#### Import libraries

In [61]:
import matplotlib.pyplot as plt
import pandas as pd
import numpy as np

## Energy datasets

#### Read data

In [62]:
df_energy = pd.read_csv("energia_202301-202304.csv", na_filter=False)

#### 'Hora' column to int

In [63]:
df_energy['Hora'] = df_energy['Hora'].astype(int)

## Meteo datasets

#### Read data

In [64]:
df_meteo = pd.read_csv("meteo_202301-202304.csv", na_filter=False)
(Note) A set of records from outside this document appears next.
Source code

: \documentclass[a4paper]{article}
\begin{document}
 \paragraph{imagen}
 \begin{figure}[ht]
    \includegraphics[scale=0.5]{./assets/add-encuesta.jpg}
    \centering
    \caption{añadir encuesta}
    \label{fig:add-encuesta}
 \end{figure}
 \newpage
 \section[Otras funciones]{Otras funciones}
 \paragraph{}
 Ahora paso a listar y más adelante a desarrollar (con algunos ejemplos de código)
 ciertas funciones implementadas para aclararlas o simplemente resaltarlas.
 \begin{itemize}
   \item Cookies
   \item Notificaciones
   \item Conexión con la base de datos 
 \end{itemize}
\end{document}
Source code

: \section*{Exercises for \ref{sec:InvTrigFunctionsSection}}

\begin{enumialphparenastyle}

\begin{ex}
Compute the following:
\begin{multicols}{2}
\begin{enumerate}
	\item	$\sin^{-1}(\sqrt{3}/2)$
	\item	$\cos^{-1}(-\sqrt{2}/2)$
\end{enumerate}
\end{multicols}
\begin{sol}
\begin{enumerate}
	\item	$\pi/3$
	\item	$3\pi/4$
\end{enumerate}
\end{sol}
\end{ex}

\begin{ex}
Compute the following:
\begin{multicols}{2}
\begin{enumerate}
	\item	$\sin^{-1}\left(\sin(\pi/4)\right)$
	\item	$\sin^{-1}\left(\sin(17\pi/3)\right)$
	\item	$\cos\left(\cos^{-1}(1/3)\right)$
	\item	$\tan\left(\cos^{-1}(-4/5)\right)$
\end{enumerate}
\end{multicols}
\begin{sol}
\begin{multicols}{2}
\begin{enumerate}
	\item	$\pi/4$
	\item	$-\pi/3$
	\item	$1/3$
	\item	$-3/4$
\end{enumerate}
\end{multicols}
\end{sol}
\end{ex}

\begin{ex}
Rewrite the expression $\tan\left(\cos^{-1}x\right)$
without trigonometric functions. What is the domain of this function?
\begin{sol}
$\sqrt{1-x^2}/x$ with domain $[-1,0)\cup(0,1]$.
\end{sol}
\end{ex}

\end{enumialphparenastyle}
#### Transforming 'dt_iso' column to 'Date' and 'Hora' columns

In [65]:
df_meteo['dt_iso'] = pd.to_datetime(df_meteo['dt_iso'].str.replace(' UTC', ''), format='%Y-%m-%d %H:%M:%S %z')
df_meteo['Data'] = df_meteo['dt_iso'].dt.strftime('%Y-%m-%d')
df_meteo['Hora'] = df_meteo['dt_iso'].dt.strftime('%H')
df_meteo['Hora'] = df_meteo['Hora'].astype(int)

#### Drop 'dt_iso' column

In [66]:
df_meteo = df_meteo.drop('dt_iso',axis = 1)

## API dataset

#### Read data

In [67]:
df_api = pd.read_csv("api.csv", na_filter=False)
df_weather = pd.read_csv("new_weather.csv", na_filter=False)

In [68]:
df_weather.drop(columns=['dew_point_2m (°C)'], inplace=True)
df_weather.drop(columns=['rain (mm)'], inplace=True)
df_weather.drop(columns=['et0_fao_evapotranspiration (mm)'], inplace=True)
df_weather.drop(columns=['vapour_pressure_deficit (kPa)'], inplace=True)
df_weather.drop(columns=['soil_temperature_7_to_28cm (°C)'], inplace=True)
df_weather.drop(columns=['soil_temperature_28_to_100cm (°C)'], inplace=True)
df_weather.drop(columns=['soil_temperature_100_to_255cm (°C)'], inplace=True)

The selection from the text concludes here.